__AIM OF THE EXERCISE__: Could you please reproduce every record below exactly, leaving out the pictures?

__DATA SUPPLIED__:
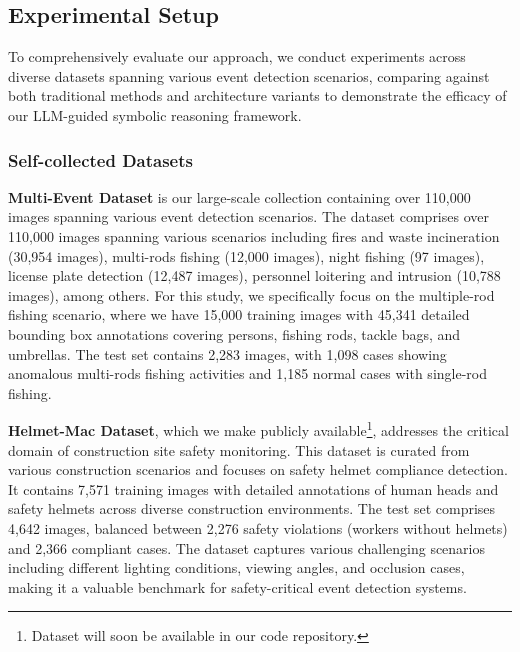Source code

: \subsection{Experimental Setup}
To comprehensively evaluate our approach, we conduct experiments across diverse datasets spanning various event detection scenarios, comparing against both traditional methods and architecture variants to demonstrate the efficacy of our LLM-guided symbolic reasoning framework.
\subsubsection{Self-collected Datasets}
\noindent
\textbf{Multi-Event Dataset} is our large-scale collection containing over 110,000 images spanning various event detection scenarios. The dataset comprises over 110,000 images spanning various scenarios including fires and waste incineration (30,954 images), multi-rods fishing (12,000 images), night fishing (97 images), license plate detection (12,487 images), personnel loitering and intrusion (10,788 images), among others. For this study, we specifically focus on the multiple-rod fishing scenario, where we have 15,000 training images with 45,341 detailed bounding box annotations covering persons, fishing rods, tackle bags, and umbrellas. The test set contains 2,283 images, with 1,098 cases showing anomalous multi-rods fishing activities and 1,185 normal cases with single-rod fishing. \par
% 
\noindent
\textbf{Helmet-Mac Dataset}, which we make publicly available\footnote{Dataset will soon be available in our code repository.}, addresses the critical domain of construction site safety monitoring. This dataset is curated from various construction scenarios and focuses on safety helmet compliance detection. It contains 7,571 training images with detailed annotations of human heads and safety helmets across diverse construction environments. The test set comprises 4,642 images, balanced between 2,276 safety violations (workers without helmets) and 2,366 compliant cases. The dataset captures various challenging scenarios including different lighting conditions, viewing angles, and occlusion cases, making it a valuable benchmark for safety-critical event detection systems.
%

__YOUR RESPONSE__:
Source code

: \subsection{Experimental Setup}
To comprehensively evaluate our approach, we conduct experiments across diverse datasets spanning various event detection scenarios, comparing against both traditional methods and architecture variants to demonstrate the efficacy of our LLM-guided symbolic reasoning framework.
\subsubsection{Self-collected Datasets}
\noindent
\textbf{Multi-Event Dataset} is our large-scale collection containing over 110,000 images spanning various event detection scenarios. The dataset comprises over 110,000 images spanning various scenarios including fires and waste incineration (30,954 images), multi-rods fishing (12,000 images), night fishing (97 images), license plate detection (12,487 images), personnel loitering and intrusion (10,788 images), among others. For this study, we specifically focus on the multiple-rod fishing scenario, where we have 15,000 training images with 45,341 detailed bounding box annotations covering persons, fishing rods, tackle bags, and umbrellas. The test set contains 2,283 images, with 1,098 cases showing anomalous multi-rods fishing activities and 1,185 normal cases with single-rod fishing. \par
% 
\noindent
\textbf{Helmet-Mac Dataset}, which we make publicly available\footnote{Dataset will soon be available in our code repository.}, addresses the critical domain of construction site safety monitoring. This dataset is curated from various construction scenarios and focuses on safety helmet compliance detection. It contains 7,571 training images with detailed annotations of human heads and safety helmets across diverse construction environments. The test set comprises 4,642 images, balanced between 2,276 safety violations (workers without helmets) and 2,366 compliant cases. The dataset captures various challenging scenarios including different lighting conditions, viewing angles, and occlusion cases, making it a valuable benchmark for safety-critical event detection systems.
%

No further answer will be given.